John Maltby
In 1954 I was just 18 years old – shy, gauche and not at all prepared to have my life irrevocably shaped by the final clashing chords of Sibelius’ 5th Symphony! It was the first concert that I had ever attended: a German orchestra – Symphonia Bamberger – in England for the first time after the ending of the War to end all Wars: playing Beethoven (Eroica?) and Sibelius as the Finale. I still clearly recall those dramatic clarion blasts: draughts of cold hollow arctic air, punctuated by dry-throated, infinitely spacious silences which conclude that symphony in such a unique way.
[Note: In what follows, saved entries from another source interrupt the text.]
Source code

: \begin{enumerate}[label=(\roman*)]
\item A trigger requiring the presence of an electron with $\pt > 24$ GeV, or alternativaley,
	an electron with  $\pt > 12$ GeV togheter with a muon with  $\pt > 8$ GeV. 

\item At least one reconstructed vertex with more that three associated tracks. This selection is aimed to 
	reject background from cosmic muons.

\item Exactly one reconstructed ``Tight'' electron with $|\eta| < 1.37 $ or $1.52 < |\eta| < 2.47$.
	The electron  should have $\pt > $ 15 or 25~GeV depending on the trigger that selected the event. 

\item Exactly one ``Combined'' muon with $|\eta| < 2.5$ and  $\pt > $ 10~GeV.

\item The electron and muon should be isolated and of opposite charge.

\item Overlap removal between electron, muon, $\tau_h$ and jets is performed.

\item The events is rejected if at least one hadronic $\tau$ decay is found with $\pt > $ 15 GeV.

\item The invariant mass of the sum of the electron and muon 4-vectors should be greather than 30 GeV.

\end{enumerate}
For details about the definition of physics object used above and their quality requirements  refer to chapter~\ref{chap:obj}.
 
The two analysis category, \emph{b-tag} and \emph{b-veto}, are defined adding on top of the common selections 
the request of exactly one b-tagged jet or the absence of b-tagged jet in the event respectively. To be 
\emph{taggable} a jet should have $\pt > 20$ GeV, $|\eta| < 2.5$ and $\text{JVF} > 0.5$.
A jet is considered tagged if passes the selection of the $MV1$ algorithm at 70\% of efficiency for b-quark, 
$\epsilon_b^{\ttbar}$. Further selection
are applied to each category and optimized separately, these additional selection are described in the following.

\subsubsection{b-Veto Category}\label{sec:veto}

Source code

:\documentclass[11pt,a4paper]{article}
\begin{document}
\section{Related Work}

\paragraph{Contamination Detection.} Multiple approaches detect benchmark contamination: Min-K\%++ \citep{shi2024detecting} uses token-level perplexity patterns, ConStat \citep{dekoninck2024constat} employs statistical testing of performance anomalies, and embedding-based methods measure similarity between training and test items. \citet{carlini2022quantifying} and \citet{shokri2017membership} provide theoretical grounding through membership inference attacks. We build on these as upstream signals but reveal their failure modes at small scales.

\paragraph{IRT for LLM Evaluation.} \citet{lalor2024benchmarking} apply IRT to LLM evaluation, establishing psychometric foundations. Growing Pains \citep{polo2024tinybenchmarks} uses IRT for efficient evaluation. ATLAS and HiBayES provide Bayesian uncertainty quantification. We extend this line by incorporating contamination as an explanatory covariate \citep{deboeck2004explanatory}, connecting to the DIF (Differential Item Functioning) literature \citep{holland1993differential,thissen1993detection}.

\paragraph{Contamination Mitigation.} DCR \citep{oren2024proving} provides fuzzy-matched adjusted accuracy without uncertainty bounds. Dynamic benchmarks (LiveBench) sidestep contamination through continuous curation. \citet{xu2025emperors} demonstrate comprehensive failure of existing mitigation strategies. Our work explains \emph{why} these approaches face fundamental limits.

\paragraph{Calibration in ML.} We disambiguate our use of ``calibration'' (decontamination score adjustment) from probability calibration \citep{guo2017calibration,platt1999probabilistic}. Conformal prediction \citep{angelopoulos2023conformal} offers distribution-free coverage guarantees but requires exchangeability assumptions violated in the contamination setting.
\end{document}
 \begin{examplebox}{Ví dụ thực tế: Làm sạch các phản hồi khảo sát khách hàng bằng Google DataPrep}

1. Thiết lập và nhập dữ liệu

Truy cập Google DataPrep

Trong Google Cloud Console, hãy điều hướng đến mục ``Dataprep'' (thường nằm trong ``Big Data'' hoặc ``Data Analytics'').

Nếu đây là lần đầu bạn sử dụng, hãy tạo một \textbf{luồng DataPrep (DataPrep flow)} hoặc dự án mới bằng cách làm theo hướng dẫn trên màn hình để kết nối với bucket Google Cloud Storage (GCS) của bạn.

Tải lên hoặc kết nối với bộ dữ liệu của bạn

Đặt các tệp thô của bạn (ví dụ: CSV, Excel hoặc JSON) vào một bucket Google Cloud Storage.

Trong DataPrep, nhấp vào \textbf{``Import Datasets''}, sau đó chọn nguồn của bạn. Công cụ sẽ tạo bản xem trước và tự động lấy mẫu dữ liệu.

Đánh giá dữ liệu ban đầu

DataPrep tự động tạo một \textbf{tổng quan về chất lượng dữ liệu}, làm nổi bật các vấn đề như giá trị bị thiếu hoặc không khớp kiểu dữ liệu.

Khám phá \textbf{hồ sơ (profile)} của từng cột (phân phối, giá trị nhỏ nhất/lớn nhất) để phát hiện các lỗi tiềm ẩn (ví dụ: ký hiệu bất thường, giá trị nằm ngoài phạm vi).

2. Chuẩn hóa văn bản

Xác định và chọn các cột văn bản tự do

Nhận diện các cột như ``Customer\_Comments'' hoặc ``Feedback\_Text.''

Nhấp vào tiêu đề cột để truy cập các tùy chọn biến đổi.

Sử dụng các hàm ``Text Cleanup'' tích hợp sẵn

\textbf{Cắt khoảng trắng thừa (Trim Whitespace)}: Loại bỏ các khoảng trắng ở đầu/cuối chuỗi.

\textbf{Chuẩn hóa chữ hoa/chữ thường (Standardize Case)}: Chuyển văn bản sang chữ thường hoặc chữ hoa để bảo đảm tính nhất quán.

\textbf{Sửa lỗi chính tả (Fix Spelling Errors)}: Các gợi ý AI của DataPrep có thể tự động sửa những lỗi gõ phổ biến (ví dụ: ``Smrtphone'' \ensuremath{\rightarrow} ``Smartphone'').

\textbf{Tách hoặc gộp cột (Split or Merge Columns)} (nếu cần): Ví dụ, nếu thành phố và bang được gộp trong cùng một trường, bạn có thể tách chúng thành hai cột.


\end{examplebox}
This was indeed, to quote Neville Cardus, “the style that is the man himself related to his environment”! From the experience of that dramatic work I knew, even at that tender age, that my future would have to be in some similar and meaningful way concerned with some of the same mysteries. Here was music – though I myself played no instrument – which spoke deeply and emotionally of the whole man, where technique and orchestration were bound unconsciously and effortlessly into the whole: the whole inseparable from the history, geography and the very spirit which was Sibelius’ native Finland. I became fascinated and involved in these two forces: the unique creativeness of the human spirit and the power of environment and national influences to involuntarily shape the work. Since that electrifying moment, music has acted as a lode-stone in my life.
Of all the art forms, music seems to best express every aspect of our human experience. Nothing – but nothing – can peer into the human mind so percipiently and find such perfect equivalent expression, no natural beauty or dramatic intensity that cannot be replicated in music, no ephemeral or transient experience that cannot be transfixed for eternity by its sounds.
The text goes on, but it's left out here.